* GOAL OF THE EXERCISE *
Find the number of lines containing the string "members" in the data. Answer with the number by itself.
⟨
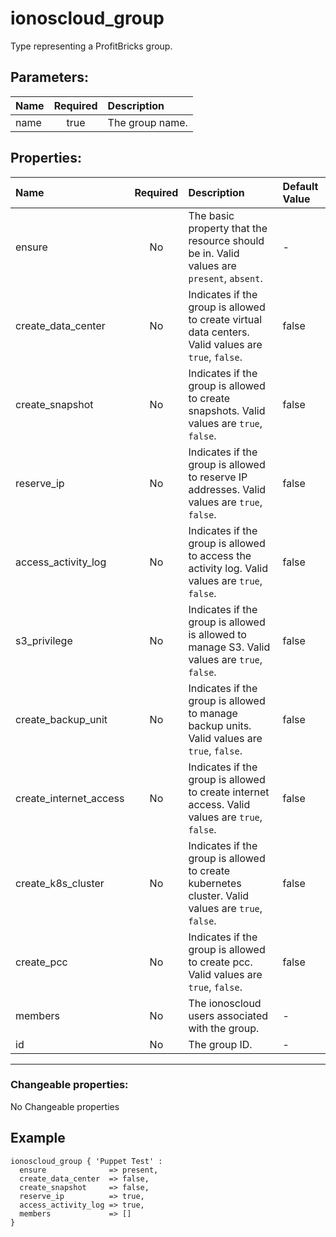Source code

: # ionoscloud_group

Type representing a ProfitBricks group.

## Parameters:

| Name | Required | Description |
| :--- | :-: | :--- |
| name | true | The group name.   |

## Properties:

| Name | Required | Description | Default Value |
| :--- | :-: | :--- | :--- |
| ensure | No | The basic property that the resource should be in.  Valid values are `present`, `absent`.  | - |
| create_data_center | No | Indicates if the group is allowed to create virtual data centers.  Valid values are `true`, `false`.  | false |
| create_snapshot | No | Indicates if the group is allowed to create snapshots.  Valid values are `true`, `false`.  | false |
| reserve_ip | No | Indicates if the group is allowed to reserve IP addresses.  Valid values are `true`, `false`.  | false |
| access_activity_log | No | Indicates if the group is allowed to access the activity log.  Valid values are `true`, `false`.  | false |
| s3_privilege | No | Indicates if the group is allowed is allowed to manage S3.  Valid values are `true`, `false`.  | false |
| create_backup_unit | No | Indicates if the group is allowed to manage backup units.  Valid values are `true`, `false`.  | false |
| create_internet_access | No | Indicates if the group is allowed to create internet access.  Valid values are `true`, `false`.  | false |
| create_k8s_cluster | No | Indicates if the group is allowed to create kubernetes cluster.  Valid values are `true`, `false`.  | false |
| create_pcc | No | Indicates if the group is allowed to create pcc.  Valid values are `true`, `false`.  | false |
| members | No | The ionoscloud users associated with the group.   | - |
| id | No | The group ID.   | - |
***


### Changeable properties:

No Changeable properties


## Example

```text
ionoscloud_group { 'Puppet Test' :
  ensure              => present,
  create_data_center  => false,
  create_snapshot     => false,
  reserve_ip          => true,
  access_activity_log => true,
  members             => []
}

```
⟩
⟨
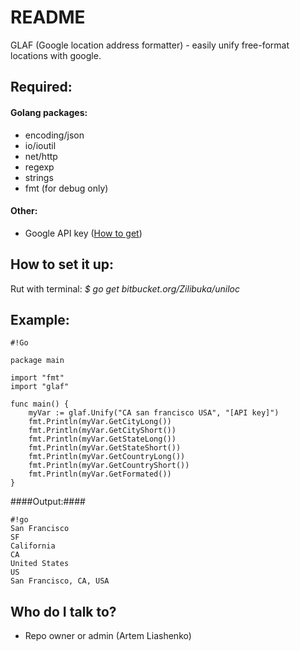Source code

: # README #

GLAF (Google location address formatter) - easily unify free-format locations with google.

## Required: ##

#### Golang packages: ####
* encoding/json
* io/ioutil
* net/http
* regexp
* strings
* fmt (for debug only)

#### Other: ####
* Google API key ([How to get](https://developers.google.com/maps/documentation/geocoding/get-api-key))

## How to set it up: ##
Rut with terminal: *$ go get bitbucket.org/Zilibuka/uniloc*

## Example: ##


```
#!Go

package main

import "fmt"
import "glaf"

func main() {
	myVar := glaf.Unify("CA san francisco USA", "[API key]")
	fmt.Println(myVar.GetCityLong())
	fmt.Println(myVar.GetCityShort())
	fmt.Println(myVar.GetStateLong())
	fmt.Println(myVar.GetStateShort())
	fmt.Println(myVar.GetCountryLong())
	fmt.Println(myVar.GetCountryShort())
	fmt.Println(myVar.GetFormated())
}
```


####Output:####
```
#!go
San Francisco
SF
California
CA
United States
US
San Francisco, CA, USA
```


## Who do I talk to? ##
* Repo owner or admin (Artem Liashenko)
⟩
* PROBLEM SOLUTION *
2